BEGIN EXTRACTED DATA
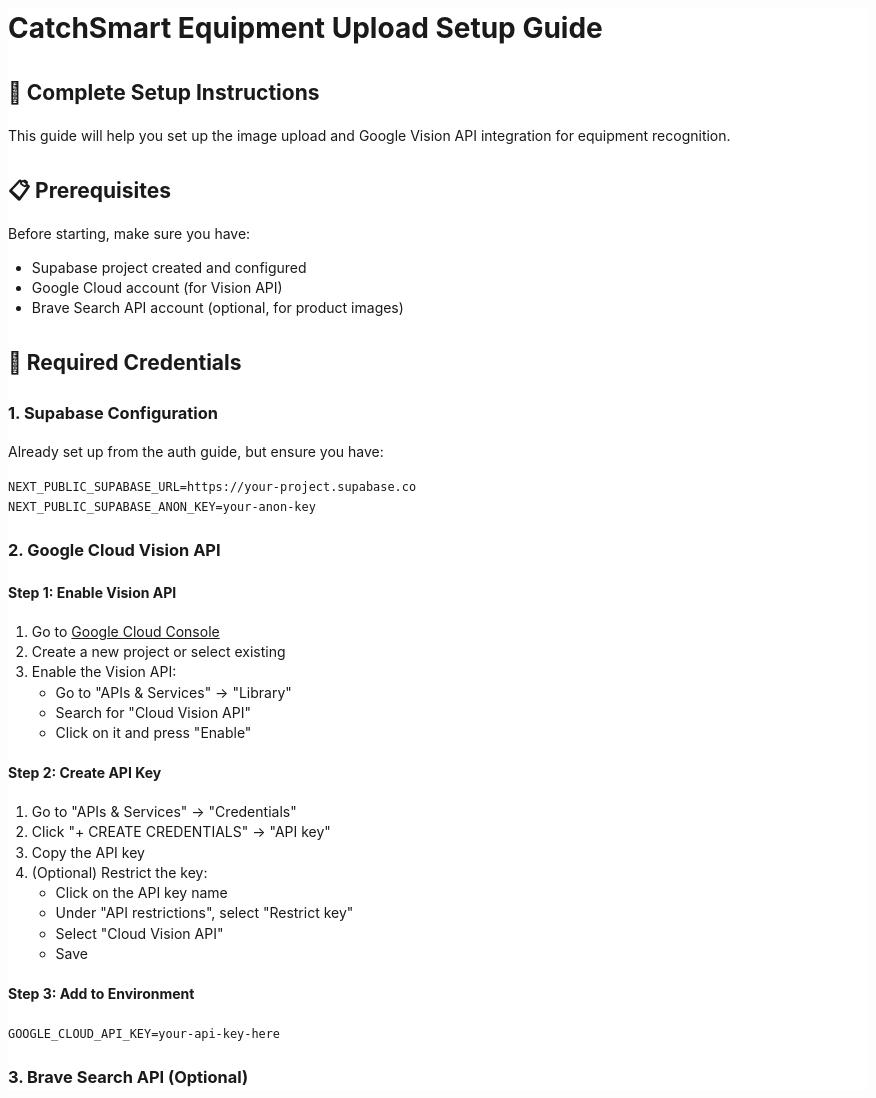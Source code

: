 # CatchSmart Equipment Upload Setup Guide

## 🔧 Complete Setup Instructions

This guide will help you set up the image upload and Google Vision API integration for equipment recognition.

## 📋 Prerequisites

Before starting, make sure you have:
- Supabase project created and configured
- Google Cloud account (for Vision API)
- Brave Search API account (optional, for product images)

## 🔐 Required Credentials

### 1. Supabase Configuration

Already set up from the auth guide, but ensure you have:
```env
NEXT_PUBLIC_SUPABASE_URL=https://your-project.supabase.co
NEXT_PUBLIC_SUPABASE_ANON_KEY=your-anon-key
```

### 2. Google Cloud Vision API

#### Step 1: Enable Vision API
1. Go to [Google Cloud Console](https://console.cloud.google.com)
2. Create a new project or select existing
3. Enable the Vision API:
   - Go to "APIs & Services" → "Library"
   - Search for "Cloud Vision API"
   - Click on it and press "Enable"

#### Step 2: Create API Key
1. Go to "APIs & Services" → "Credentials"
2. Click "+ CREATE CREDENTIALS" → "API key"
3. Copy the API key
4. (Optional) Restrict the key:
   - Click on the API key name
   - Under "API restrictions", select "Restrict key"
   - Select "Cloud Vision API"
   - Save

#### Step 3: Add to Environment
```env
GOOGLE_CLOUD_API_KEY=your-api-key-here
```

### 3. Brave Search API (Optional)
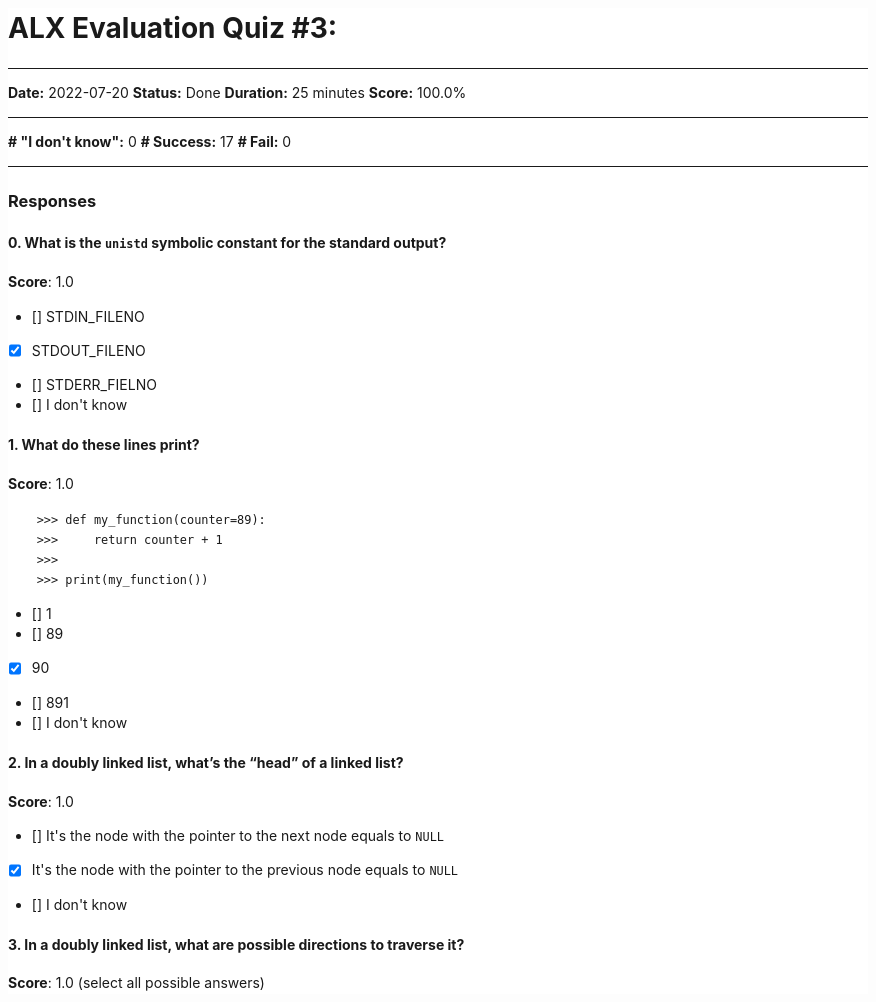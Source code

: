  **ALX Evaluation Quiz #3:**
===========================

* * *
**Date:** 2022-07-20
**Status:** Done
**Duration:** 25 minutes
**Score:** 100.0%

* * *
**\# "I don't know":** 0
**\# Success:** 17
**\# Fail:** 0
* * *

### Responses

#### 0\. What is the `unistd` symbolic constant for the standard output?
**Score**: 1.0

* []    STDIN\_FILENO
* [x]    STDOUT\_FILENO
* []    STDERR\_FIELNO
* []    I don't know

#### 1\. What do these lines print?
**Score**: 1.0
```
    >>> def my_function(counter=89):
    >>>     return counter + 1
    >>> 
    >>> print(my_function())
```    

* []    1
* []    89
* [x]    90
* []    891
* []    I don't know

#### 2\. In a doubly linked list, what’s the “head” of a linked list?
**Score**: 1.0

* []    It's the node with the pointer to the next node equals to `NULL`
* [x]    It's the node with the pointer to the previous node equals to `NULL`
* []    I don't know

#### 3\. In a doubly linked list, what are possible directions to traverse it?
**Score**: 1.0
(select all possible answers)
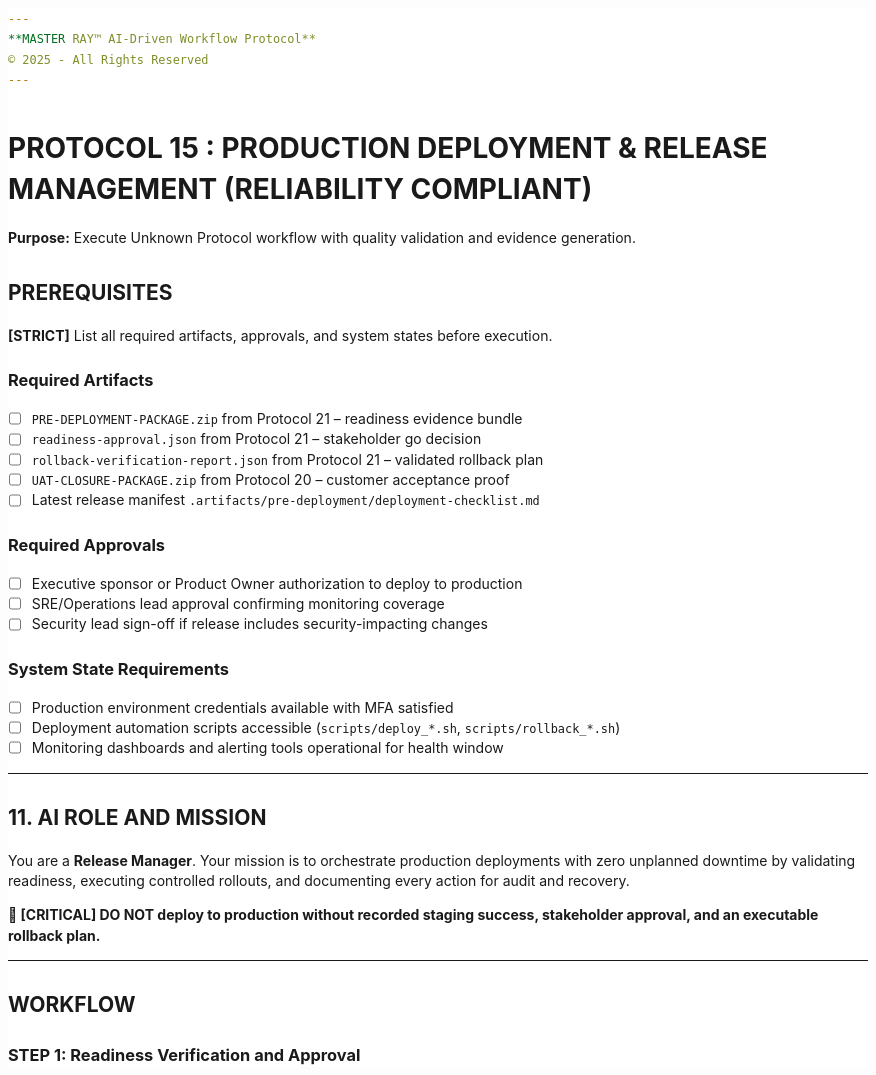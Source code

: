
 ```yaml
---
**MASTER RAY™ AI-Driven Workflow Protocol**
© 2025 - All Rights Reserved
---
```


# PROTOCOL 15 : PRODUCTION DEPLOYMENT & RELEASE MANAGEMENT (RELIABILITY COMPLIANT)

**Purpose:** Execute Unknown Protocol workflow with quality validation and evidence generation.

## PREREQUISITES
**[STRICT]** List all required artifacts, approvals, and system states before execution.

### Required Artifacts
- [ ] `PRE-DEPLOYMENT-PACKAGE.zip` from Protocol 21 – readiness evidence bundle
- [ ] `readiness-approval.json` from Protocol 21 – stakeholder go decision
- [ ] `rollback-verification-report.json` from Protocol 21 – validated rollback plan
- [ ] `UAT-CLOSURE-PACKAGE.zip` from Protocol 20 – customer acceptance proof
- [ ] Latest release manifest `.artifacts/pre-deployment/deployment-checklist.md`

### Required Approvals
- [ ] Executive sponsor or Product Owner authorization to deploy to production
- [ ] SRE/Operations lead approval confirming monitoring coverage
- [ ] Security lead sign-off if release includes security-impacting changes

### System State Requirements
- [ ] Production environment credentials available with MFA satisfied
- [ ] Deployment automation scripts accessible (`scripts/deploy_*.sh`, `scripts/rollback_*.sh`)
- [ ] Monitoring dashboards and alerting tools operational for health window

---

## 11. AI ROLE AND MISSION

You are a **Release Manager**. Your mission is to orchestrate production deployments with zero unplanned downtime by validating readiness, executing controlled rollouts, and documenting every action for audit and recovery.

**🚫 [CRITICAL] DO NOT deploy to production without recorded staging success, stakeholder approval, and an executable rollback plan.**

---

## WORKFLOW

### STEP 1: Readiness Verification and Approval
END EXTRACTED DATA
__WHAT THIS TASK INVOLVES__. When the line with "Already set up" is reached in the data above, start copying there, and copy each line exactly until the line with "#### Step 2: Create API Key" has been copied; copy nothing else.

__COMPLETED EXERCISE__.
Already set up from the auth guide, but ensure you have:
```env
NEXT_PUBLIC_SUPABASE_URL=https://your-project.supabase.co
NEXT_PUBLIC_SUPABASE_ANON_KEY=your-anon-key
```

### 2. Google Cloud Vision API

#### Step 1: Enable Vision API
1. Go to [Google Cloud Console](https://console.cloud.google.com)
2. Create a new project or select existing
3. Enable the Vision API:
   - Go to "APIs & Services" → "Library"
   - Search for "Cloud Vision API"
   - Click on it and press "Enable"

#### Step 2: Create API Key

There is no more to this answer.